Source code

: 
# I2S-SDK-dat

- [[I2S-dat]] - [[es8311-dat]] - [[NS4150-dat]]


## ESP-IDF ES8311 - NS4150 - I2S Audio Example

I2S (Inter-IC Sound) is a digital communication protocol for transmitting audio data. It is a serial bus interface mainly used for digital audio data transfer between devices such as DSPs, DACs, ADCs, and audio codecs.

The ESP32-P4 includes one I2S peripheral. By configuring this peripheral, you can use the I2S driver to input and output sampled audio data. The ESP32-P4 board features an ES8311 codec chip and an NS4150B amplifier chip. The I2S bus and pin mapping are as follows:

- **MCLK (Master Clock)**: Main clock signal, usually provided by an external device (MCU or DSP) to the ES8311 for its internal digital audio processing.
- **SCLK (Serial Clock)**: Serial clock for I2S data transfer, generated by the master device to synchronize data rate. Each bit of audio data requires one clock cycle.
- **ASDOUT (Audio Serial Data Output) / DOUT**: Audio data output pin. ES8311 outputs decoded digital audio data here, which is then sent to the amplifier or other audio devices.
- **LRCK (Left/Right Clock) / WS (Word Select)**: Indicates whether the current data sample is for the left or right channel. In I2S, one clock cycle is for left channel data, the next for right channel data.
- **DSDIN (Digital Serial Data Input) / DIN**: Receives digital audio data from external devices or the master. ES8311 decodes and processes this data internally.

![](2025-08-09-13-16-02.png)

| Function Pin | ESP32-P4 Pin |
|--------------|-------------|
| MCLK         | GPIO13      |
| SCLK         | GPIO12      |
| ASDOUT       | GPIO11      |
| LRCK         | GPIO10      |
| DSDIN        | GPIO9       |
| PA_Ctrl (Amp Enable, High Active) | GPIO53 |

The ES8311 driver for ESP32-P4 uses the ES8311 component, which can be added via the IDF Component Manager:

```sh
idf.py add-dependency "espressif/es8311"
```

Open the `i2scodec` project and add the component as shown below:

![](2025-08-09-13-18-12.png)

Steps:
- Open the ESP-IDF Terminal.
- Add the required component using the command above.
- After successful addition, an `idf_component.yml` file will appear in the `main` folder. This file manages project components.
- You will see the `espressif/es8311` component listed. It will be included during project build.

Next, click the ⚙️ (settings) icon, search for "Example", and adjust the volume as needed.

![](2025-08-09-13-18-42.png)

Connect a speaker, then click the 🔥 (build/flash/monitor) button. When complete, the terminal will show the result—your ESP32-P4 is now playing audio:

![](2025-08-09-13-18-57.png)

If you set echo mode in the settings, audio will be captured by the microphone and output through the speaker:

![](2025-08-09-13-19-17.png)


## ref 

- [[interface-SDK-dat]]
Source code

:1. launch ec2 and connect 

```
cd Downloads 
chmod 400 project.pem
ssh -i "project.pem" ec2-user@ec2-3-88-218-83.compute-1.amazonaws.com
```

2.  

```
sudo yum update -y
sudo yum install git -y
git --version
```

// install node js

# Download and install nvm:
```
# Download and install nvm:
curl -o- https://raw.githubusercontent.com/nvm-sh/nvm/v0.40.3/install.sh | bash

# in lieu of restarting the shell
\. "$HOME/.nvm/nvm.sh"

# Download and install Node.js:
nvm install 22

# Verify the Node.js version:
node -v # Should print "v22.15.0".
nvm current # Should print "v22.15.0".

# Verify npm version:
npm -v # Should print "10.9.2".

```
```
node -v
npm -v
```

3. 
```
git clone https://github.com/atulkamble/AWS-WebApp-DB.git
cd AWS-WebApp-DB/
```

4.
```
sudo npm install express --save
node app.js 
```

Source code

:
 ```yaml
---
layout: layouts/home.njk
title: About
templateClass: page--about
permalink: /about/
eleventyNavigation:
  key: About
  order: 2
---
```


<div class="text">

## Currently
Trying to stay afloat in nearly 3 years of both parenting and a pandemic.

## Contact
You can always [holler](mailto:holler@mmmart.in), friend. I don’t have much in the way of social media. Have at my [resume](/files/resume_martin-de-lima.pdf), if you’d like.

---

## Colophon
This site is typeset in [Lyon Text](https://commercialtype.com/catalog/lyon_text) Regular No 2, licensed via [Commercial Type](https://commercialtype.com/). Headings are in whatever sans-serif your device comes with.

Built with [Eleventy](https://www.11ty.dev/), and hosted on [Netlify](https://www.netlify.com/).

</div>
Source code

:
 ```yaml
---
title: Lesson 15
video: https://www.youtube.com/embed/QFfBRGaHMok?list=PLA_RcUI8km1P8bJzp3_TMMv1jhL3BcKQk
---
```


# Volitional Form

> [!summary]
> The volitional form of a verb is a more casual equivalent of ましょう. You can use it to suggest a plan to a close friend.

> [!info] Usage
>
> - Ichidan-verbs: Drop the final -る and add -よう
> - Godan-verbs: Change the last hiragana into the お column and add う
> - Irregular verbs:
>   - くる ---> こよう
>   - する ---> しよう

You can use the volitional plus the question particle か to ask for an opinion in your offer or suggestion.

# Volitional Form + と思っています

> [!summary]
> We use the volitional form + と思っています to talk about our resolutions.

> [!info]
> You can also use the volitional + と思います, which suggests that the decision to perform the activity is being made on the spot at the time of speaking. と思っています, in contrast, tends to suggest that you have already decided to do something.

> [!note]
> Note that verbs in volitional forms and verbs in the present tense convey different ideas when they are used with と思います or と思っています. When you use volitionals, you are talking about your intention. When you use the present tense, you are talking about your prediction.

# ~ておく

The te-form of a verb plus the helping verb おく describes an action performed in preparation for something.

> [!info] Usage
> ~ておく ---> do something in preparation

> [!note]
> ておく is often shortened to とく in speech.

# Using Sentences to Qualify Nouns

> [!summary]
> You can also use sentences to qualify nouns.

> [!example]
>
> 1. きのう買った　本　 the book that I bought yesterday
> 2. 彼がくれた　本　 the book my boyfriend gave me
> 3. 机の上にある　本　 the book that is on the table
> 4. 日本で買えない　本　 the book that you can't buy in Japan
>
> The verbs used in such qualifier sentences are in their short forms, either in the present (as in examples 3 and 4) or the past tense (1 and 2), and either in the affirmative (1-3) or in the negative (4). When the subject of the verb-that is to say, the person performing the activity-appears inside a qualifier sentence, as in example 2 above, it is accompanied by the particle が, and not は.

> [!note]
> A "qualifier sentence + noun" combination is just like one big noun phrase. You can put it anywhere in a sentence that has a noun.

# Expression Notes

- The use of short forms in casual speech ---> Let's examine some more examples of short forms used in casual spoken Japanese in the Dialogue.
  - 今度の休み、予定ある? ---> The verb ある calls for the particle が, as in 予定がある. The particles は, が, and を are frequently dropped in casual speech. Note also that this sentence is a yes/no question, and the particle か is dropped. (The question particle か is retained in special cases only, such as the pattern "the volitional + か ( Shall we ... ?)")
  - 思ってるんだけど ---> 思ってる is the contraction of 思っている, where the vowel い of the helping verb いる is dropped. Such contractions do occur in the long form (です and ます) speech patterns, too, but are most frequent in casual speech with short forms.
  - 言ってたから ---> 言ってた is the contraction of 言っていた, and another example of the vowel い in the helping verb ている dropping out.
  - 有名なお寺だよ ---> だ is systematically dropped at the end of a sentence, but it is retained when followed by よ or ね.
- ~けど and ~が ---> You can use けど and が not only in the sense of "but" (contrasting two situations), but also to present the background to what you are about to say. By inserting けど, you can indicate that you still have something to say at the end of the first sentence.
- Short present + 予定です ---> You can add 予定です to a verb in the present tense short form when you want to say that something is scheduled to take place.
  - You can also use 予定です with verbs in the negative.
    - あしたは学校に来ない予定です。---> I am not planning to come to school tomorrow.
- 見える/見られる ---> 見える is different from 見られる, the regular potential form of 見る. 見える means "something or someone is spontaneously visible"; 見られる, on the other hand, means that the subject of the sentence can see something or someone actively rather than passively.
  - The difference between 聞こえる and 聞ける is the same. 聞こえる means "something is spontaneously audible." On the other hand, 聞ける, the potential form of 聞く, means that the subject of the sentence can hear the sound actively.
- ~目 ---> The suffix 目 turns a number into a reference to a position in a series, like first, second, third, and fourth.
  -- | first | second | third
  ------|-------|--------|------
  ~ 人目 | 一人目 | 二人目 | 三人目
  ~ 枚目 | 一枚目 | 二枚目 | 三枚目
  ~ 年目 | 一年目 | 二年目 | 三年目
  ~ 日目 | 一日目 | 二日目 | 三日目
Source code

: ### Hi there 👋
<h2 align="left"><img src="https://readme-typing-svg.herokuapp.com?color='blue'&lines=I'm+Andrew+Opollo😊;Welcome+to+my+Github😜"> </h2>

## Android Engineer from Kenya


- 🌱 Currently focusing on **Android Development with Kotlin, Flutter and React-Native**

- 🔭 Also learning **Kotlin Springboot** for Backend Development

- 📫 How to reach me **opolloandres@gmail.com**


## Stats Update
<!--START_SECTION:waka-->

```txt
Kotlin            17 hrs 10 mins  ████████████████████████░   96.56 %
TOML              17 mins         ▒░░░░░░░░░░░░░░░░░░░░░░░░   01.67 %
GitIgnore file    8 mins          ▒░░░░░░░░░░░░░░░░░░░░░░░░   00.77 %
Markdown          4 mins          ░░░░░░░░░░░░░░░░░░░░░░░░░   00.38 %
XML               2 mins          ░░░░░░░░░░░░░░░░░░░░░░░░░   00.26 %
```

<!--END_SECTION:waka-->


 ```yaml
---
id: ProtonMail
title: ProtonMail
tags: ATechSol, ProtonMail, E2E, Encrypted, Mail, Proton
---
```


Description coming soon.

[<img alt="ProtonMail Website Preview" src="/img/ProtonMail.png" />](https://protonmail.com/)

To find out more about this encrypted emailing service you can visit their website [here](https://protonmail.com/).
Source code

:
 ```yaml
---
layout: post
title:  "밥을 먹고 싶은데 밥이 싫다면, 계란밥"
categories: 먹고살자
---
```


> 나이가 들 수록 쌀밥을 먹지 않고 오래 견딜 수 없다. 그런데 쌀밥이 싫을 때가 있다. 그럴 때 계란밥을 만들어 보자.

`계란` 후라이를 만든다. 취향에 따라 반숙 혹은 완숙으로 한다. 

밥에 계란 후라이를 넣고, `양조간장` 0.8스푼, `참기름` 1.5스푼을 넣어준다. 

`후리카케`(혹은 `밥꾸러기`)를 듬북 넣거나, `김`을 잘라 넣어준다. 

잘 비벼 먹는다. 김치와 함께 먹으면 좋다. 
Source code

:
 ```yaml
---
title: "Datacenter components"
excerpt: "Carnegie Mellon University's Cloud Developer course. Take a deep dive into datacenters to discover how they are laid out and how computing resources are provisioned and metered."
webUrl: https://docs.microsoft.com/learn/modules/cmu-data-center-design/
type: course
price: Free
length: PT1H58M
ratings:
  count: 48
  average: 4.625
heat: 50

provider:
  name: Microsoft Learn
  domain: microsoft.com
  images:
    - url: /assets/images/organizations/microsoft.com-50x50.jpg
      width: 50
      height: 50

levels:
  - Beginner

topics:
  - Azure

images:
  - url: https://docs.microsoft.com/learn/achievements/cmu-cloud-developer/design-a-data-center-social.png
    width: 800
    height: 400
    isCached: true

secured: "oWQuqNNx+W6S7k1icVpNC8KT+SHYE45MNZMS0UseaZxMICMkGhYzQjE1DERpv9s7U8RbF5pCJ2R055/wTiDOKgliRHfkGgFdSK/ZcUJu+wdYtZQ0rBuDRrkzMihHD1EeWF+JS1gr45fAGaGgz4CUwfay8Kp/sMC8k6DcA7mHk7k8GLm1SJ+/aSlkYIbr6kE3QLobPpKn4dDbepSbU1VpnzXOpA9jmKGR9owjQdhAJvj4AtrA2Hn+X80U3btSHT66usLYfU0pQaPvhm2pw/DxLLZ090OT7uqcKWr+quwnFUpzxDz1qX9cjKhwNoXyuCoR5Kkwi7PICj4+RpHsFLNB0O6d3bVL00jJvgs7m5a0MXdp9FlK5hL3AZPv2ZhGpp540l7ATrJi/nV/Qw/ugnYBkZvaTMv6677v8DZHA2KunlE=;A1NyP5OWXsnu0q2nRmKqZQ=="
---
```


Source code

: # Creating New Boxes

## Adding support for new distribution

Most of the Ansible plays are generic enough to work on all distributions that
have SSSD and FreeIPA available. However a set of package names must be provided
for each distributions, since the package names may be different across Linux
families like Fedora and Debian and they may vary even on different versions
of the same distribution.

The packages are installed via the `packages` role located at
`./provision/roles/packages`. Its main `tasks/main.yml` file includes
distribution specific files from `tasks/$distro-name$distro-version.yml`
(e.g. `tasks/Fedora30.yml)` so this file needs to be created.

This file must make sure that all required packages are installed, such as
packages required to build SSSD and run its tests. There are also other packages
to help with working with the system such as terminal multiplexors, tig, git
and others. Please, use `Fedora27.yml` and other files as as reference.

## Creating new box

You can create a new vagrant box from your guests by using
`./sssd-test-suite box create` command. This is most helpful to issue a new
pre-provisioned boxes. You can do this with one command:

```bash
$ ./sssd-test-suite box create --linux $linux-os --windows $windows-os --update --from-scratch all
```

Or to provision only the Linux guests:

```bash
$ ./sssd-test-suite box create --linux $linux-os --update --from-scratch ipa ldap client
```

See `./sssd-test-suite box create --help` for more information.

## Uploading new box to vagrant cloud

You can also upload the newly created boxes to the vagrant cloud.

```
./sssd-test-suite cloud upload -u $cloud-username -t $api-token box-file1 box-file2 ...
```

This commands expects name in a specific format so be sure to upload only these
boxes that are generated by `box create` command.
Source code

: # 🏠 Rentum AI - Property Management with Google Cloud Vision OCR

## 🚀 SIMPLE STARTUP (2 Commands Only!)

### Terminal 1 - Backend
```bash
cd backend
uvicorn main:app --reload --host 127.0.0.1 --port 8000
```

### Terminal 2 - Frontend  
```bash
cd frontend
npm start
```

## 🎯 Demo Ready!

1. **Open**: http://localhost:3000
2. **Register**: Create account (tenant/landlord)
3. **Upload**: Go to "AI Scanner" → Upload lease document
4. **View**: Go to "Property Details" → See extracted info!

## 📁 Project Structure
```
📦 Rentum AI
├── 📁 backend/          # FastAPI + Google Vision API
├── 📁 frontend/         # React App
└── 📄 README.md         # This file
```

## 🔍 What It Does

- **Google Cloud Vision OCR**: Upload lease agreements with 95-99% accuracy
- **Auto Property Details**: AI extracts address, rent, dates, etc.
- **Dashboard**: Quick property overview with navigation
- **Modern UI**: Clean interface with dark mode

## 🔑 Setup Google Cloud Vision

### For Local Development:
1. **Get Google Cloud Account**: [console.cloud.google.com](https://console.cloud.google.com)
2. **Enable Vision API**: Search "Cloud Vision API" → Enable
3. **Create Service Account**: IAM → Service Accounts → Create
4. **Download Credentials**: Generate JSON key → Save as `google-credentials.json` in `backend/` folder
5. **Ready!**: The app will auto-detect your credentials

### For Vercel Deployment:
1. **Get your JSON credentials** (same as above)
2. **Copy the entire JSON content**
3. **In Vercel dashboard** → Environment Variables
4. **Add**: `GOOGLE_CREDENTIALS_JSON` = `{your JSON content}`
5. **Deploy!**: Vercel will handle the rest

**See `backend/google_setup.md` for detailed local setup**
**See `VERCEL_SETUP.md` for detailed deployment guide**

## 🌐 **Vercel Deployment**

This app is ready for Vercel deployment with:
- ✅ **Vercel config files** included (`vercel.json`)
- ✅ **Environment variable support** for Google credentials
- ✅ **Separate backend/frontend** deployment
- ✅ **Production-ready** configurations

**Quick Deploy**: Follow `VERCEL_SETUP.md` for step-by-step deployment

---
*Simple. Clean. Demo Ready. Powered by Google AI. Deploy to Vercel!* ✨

* **Exercise**: When you reach the line in the material above that holds "to help with", begin reproducing lines exactly, and stop after the line that holds "You can create".

* **Result of the exercise**:
to help with working with the system such as terminal multiplexors, tig, git
and others. Please, use `Fedora27.yml` and other files as as reference.

## Creating new box

You can create a new vagrant box from your guests by using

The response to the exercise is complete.